A joint production agreement was a collection of terms and conditions that regulated the work of a financial advisor team at Morgan Stanley. Clouse entered into such an arrangement with Magnuson and Magnuson’s daughter on May 26, 2015. It consisted of two separate documents: (1) the Joint Production Memorandum Agreement; and (2) the Joint Production Schedule A (Client List). The Memorandum required all signatories to abide by Morgan Stanley’s Joint Production Agreement Policy (the “Policy”) that mandated each teammate to identify the clients for whom they are responsible by designating themselves as a “lead” financial advisor for that particular client. Schedule A reflected this assignment of each client to his or her respective financial advisor. Schedule A also provided for a new Schedule A if any information on the list changed. In this case, Schedule A listed Magnuson as the “lead” financial advisor for all the clients. Finally, the Policy incorporated some employment and post-employment restrictions, including a one-year non-solicitation provision and a prohibition on the retention of client information. It also stated that the Broker Protocol was not applicable. These documents coupled with the language in the Broker Protocol excluding teams and partnerships from its scope were the crux of Morgan Stanley’s argument.

Because Morgan Stanley stated that the Broker Protocol did not apply to team agreements, it based its claim for breach of contract on the Team Agreement and the Policy that restricted Clouse as to solicitation and disclosure of customer information. Morgan Stanley argued that Clouse had agreed to the Team Agreement, he never contested the designation of Magnuson as a “lead” financial advisor for all team clients, and he also agreed to the Policy that prohibited solicitation for one year. According to Morgan Stanley, taking the list of clients and contacting them through mass mailing, was a breach of the agreements. Morgan Stanley argued that the agreements were enforceable as to Clouse under Washington law because they were entered into when the employee was first hired as a financial advisor. Anticipating the argument to the contrary, Morgan Stanley stated that when Clouse signed the Team Agreement, he “received substantial monetary benefits and access to more Morgan Stanley accounts,” which was additional “consideration” to bind Clouse. Finally, Morgan Stanley argued that the one-year restriction on solicitation was reasonable under Washington law.
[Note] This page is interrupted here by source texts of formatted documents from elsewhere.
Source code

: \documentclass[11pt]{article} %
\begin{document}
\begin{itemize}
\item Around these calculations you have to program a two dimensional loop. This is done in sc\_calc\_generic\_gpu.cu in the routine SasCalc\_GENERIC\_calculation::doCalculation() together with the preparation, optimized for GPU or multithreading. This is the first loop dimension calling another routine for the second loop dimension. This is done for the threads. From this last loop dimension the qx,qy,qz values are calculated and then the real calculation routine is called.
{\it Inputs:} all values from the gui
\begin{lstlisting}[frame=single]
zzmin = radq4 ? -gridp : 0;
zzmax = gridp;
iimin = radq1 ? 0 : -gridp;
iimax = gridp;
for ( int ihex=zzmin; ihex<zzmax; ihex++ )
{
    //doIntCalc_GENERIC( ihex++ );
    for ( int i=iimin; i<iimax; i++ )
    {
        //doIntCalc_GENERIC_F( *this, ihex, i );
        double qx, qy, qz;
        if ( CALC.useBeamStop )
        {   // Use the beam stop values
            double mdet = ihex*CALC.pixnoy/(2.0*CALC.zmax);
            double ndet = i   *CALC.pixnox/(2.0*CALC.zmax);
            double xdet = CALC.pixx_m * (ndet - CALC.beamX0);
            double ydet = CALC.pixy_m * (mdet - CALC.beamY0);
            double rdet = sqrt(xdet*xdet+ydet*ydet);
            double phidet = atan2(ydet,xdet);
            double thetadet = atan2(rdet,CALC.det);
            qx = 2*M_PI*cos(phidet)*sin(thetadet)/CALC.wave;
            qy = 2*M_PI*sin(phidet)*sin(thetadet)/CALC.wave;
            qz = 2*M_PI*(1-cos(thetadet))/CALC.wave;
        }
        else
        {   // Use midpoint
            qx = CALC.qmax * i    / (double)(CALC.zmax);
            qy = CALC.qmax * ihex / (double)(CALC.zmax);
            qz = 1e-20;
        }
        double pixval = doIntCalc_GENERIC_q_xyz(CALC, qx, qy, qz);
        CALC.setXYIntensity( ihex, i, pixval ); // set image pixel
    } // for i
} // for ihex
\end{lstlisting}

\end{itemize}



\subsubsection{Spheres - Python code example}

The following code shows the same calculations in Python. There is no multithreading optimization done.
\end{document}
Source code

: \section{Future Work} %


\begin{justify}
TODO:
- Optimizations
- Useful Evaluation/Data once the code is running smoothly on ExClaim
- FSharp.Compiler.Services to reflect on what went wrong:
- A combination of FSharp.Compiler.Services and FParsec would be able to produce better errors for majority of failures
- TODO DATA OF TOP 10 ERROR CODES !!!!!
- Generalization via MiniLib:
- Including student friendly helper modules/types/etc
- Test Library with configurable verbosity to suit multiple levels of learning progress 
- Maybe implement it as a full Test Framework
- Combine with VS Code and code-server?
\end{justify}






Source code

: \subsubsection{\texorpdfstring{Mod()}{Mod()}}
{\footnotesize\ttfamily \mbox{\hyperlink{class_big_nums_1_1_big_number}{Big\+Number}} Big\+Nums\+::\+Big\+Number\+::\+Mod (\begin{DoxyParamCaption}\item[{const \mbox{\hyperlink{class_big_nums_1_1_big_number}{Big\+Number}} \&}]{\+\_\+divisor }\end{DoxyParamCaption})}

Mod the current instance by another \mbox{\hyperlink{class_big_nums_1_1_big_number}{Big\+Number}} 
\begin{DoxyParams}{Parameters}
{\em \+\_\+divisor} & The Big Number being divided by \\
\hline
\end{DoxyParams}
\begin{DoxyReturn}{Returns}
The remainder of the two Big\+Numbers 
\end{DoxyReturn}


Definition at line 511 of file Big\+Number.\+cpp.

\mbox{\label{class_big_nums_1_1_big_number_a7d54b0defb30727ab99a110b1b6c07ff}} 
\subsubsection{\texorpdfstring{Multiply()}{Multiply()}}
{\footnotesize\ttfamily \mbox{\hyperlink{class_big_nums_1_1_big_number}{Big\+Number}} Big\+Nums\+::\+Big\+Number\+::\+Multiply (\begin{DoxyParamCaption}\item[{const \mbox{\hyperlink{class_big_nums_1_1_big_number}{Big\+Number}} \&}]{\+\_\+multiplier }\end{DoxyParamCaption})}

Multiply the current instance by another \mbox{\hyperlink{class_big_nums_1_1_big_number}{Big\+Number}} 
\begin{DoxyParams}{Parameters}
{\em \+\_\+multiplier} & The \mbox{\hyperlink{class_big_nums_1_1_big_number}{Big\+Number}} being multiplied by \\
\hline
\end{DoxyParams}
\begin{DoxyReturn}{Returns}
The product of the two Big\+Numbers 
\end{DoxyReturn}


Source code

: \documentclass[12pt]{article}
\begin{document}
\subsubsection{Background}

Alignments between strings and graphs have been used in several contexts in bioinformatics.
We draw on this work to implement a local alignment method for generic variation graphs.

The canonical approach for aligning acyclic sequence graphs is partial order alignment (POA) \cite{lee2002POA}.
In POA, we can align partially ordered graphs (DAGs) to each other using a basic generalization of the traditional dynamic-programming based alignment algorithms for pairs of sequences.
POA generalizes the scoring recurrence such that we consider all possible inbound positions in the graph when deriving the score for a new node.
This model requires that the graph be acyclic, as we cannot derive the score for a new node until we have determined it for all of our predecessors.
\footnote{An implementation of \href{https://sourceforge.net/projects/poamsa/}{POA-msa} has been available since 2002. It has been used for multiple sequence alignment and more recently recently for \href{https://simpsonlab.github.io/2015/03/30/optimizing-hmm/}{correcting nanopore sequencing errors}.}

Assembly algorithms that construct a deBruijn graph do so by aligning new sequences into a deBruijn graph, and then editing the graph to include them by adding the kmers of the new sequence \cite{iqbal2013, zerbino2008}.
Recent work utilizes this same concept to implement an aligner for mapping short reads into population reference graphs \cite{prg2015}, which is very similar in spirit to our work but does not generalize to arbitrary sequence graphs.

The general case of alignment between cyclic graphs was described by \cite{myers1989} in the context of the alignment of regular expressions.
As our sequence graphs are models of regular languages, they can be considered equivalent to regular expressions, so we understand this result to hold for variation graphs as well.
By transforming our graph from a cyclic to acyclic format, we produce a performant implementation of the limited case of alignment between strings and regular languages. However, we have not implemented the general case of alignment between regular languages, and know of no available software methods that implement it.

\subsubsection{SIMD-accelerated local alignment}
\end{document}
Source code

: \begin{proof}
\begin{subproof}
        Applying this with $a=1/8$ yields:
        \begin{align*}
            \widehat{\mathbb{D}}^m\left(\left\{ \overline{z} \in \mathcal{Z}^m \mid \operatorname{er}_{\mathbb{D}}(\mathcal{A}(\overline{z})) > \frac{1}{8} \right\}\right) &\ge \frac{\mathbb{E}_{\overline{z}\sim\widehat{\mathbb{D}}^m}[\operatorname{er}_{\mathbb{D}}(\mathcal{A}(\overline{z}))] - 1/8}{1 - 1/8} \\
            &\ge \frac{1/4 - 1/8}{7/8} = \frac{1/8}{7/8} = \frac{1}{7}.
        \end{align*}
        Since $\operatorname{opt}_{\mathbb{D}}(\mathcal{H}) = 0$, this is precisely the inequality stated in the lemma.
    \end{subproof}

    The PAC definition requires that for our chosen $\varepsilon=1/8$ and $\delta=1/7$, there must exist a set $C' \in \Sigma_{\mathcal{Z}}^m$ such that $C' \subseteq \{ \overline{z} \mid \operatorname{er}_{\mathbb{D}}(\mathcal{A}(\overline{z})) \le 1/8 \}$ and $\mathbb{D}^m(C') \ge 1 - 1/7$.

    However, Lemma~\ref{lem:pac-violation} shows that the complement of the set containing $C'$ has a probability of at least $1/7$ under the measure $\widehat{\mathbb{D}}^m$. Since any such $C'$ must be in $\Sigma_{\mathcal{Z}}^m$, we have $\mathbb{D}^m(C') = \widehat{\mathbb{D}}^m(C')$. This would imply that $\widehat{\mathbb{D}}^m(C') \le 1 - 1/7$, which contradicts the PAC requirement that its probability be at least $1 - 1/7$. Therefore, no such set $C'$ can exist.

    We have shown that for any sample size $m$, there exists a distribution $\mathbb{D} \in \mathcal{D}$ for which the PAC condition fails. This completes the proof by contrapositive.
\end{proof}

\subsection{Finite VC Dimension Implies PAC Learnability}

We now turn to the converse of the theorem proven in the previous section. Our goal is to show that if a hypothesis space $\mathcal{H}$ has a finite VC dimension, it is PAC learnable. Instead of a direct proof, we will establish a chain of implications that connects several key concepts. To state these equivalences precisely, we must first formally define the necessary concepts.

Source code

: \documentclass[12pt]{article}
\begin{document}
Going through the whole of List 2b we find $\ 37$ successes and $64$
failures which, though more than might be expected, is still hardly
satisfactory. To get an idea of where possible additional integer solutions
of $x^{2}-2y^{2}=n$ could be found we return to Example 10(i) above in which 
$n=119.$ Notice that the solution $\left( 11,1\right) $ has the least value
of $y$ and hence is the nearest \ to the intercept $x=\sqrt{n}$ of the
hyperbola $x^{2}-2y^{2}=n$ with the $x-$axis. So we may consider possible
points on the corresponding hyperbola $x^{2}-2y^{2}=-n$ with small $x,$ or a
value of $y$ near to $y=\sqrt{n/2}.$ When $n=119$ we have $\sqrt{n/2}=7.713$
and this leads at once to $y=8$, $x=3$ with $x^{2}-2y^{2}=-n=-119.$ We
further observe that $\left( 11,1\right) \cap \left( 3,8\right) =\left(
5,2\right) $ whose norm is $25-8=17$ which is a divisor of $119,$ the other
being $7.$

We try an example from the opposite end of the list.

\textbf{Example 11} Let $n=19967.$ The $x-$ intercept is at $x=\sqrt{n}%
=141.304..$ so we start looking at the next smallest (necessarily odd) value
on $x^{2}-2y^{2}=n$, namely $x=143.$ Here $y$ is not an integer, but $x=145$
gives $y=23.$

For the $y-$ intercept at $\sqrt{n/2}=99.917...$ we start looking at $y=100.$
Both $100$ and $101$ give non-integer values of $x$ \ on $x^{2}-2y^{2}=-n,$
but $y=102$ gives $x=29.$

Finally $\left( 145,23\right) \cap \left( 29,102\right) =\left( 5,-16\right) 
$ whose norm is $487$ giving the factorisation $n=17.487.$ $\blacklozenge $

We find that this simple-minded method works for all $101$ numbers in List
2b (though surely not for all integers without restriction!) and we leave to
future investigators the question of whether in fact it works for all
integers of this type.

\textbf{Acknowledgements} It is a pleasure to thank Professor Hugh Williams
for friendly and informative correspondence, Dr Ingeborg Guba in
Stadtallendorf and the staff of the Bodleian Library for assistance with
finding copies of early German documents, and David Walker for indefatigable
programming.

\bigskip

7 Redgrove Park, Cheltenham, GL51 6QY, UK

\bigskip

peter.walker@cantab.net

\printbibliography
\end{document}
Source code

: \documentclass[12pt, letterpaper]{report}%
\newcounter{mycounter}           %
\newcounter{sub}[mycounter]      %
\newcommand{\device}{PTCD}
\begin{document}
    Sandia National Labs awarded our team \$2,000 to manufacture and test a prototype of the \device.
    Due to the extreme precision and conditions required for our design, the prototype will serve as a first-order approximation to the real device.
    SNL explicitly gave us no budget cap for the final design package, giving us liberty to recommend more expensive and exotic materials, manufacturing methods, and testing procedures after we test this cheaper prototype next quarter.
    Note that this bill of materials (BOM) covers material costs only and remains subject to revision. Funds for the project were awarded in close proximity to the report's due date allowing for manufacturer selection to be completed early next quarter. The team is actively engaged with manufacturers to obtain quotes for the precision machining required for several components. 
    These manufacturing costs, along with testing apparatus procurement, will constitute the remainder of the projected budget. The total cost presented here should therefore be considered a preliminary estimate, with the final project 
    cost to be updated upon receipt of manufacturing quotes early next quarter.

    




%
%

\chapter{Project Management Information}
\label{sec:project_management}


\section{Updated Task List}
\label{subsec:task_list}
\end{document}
In response, Clouse’s central defense was his following the Broker Protocol. He insisted that even if any contracts he signed were enforceable, the Protocol applied. Additionally, he stated that the team agreement was not binding because there was no independent “consideration” when Clouse signed it. He finally argued that, in cases where the Protocol was not closely followed, money damages should be a proper remedy, not an injunction, because the damages were readily calculated. Clouse concluded that an injunction would “serve no purpose” because he already contacted all 105 clients. Thus, there was “nothing to enjoin” and “nothing to return,” as Clouse did not take anything else but the list of clients, a copy of which he left for Morgan Stanley. Clouse also argued that an injunction would harm the members of the public who are “free to select whichever provider of financial services they please without the kind of improper interference Morgan Stanley seeks to impose on them.” He then proceeded to present facts and arguments in support of his reply.

Clouse emphasized applicability of the Protocol to his case. He first stated that the Protocol was designed to make “client choice paramount when a financial advisor change[d] companies.” Clouse asserted that he thoroughly followed all procedures established by the Protocol. For example, he did not take trade secrets or confidential information, and he avoided any solicitation activities during his last days. Clouse also informed Morgan Stanley about who was his new employer and which clients he would be contacting by taking only the information that was expressly allowed by the Protocol, i.e., name, address, phone number, email address, and account title. Clouse embellished his argument by stating that he conservatively selected the clients on the list by only choosing 105 clients from the pool of 310 clients that his team served. Clouse asserted that he was responsible for bringing approximately 40% of clients, and he was a primary contact for around 280 of them. He further stated that the Protocol only directed to exercise good faith in the selection of the clients, which Clouse did by choosing 110 clients out of the estimated 125 that he originated.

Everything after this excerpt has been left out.